[Work instructions]
Write out the following listing's lines from the one with "153. Seth Curry (3.569 σ) (risk: 6 - medium)" to the one with "179. Terrence Ross", exactly, with both included and no others.

↓

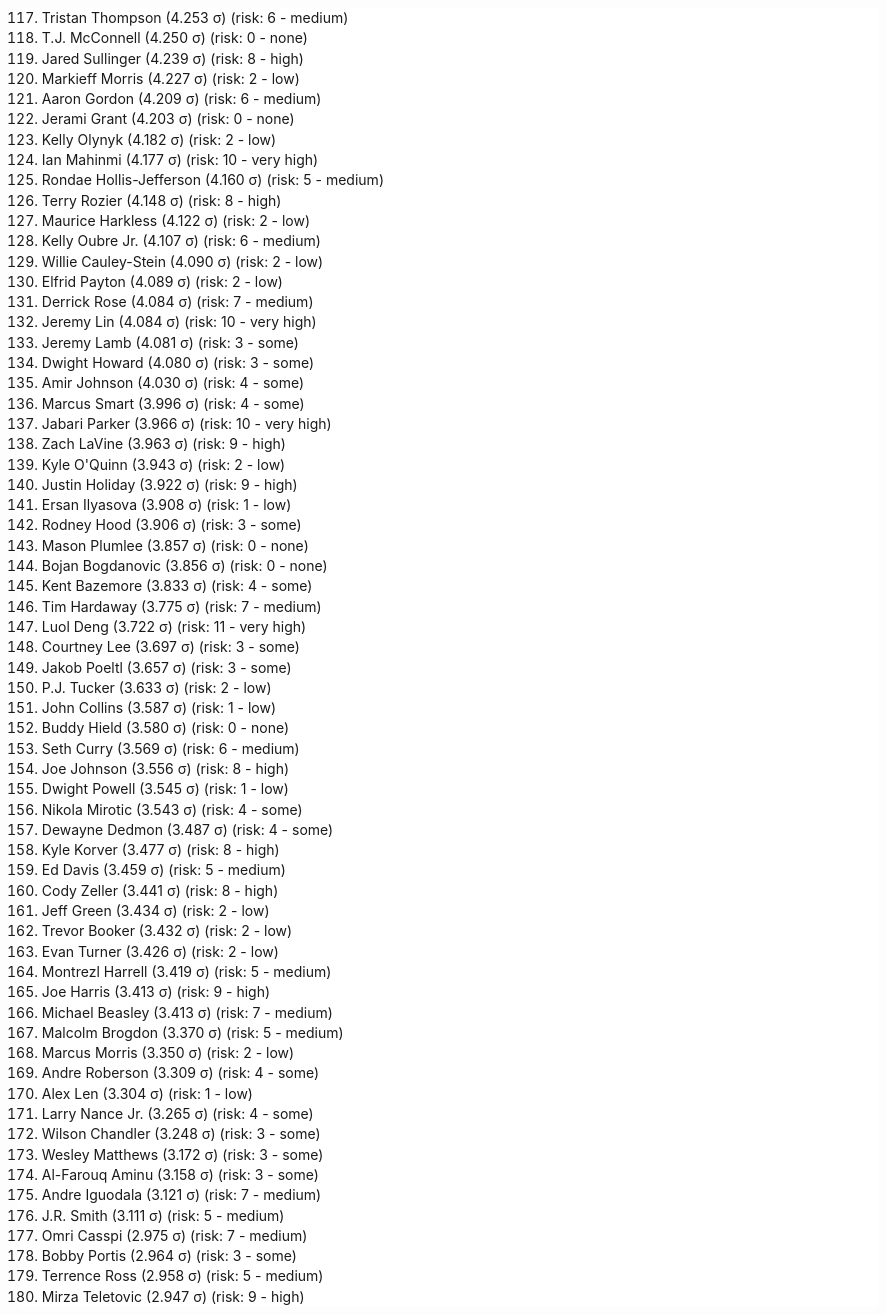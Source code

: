 117. Tristan Thompson (4.253 σ) (risk: 6 - medium)
118. T.J. McConnell (4.250 σ) (risk: 0 - none)
119. Jared Sullinger (4.239 σ) (risk: 8 - high)
120. Markieff Morris (4.227 σ) (risk: 2 - low)
121. Aaron Gordon (4.209 σ) (risk: 6 - medium)
122. Jerami Grant (4.203 σ) (risk: 0 - none)
123. Kelly Olynyk (4.182 σ) (risk: 2 - low)
124. Ian Mahinmi (4.177 σ) (risk: 10 - very high)
125. Rondae Hollis-Jefferson (4.160 σ) (risk: 5 - medium)
126. Terry Rozier (4.148 σ) (risk: 8 - high)
127. Maurice Harkless (4.122 σ) (risk: 2 - low)
128. Kelly Oubre Jr. (4.107 σ) (risk: 6 - medium)
129. Willie Cauley-Stein (4.090 σ) (risk: 2 - low)
130. Elfrid Payton (4.089 σ) (risk: 2 - low)
131. Derrick Rose (4.084 σ) (risk: 7 - medium)
132. Jeremy Lin (4.084 σ) (risk: 10 - very high)
133. Jeremy Lamb (4.081 σ) (risk: 3 - some)
134. Dwight Howard (4.080 σ) (risk: 3 - some)
135. Amir Johnson (4.030 σ) (risk: 4 - some)
136. Marcus Smart (3.996 σ) (risk: 4 - some)
137. Jabari Parker (3.966 σ) (risk: 10 - very high)
138. Zach LaVine (3.963 σ) (risk: 9 - high)
139. Kyle O'Quinn (3.943 σ) (risk: 2 - low)
140. Justin Holiday (3.922 σ) (risk: 9 - high)
141. Ersan Ilyasova (3.908 σ) (risk: 1 - low)
142. Rodney Hood (3.906 σ) (risk: 3 - some)
143. Mason Plumlee (3.857 σ) (risk: 0 - none)
144. Bojan Bogdanovic (3.856 σ) (risk: 0 - none)
145. Kent Bazemore (3.833 σ) (risk: 4 - some)
146. Tim Hardaway (3.775 σ) (risk: 7 - medium)
147. Luol Deng (3.722 σ) (risk: 11 - very high)
148. Courtney Lee (3.697 σ) (risk: 3 - some)
149. Jakob Poeltl (3.657 σ) (risk: 3 - some)
150. P.J. Tucker (3.633 σ) (risk: 2 - low)
151. John Collins (3.587 σ) (risk: 1 - low)
152. Buddy Hield (3.580 σ) (risk: 0 - none)
153. Seth Curry (3.569 σ) (risk: 6 - medium)
154. Joe Johnson (3.556 σ) (risk: 8 - high)
155. Dwight Powell (3.545 σ) (risk: 1 - low)
156. Nikola Mirotic (3.543 σ) (risk: 4 - some)
157. Dewayne Dedmon (3.487 σ) (risk: 4 - some)
158. Kyle Korver (3.477 σ) (risk: 8 - high)
159. Ed Davis (3.459 σ) (risk: 5 - medium)
160. Cody Zeller (3.441 σ) (risk: 8 - high)
161. Jeff Green (3.434 σ) (risk: 2 - low)
162. Trevor Booker (3.432 σ) (risk: 2 - low)
163. Evan Turner (3.426 σ) (risk: 2 - low)
164. Montrezl Harrell (3.419 σ) (risk: 5 - medium)
165. Joe Harris (3.413 σ) (risk: 9 - high)
166. Michael Beasley (3.413 σ) (risk: 7 - medium)
167. Malcolm Brogdon (3.370 σ) (risk: 5 - medium)
168. Marcus Morris (3.350 σ) (risk: 2 - low)
169. Andre Roberson (3.309 σ) (risk: 4 - some)
170. Alex Len (3.304 σ) (risk: 1 - low)
171. Larry Nance Jr. (3.265 σ) (risk: 4 - some)
172. Wilson Chandler (3.248 σ) (risk: 3 - some)
173. Wesley Matthews (3.172 σ) (risk: 3 - some)
174. Al-Farouq Aminu (3.158 σ) (risk: 3 - some)
175. Andre Iguodala (3.121 σ) (risk: 7 - medium)
176. J.R. Smith (3.111 σ) (risk: 5 - medium)
177. Omri Casspi (2.975 σ) (risk: 7 - medium)
178. Bobby Portis (2.964 σ) (risk: 3 - some)
179. Terrence Ross (2.958 σ) (risk: 5 - medium)
180. Mirza Teletovic (2.947 σ) (risk: 9 - high)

↑

[Answer section]
153. Seth Curry (3.569 σ) (risk: 6 - medium)
154. Joe Johnson (3.556 σ) (risk: 8 - high)
155. Dwight Powell (3.545 σ) (risk: 1 - low)
156. Nikola Mirotic (3.543 σ) (risk: 4 - some)
157. Dewayne Dedmon (3.487 σ) (risk: 4 - some)
158. Kyle Korver (3.477 σ) (risk: 8 - high)
159. Ed Davis (3.459 σ) (risk: 5 - medium)
160. Cody Zeller (3.441 σ) (risk: 8 - high)
161. Jeff Green (3.434 σ) (risk: 2 - low)
162. Trevor Booker (3.432 σ) (risk: 2 - low)
163. Evan Turner (3.426 σ) (risk: 2 - low)
164. Montrezl Harrell (3.419 σ) (risk: 5 - medium)
165. Joe Harris (3.413 σ) (risk: 9 - high)
166. Michael Beasley (3.413 σ) (risk: 7 - medium)
167. Malcolm Brogdon (3.370 σ) (risk: 5 - medium)
168. Marcus Morris (3.350 σ) (risk: 2 - low)
169. Andre Roberson (3.309 σ) (risk: 4 - some)
170. Alex Len (3.304 σ) (risk: 1 - low)
171. Larry Nance Jr. (3.265 σ) (risk: 4 - some)
172. Wilson Chandler (3.248 σ) (risk: 3 - some)
173. Wesley Matthews (3.172 σ) (risk: 3 - some)
174. Al-Farouq Aminu (3.158 σ) (risk: 3 - some)
175. Andre Iguodala (3.121 σ) (risk: 7 - medium)
176. J.R. Smith (3.111 σ) (risk: 5 - medium)
177. Omri Casspi (2.975 σ) (risk: 7 - medium)
178. Bobby Portis (2.964 σ) (risk: 3 - some)
179. Terrence Ross (2.958 σ) (risk: 5 - medium)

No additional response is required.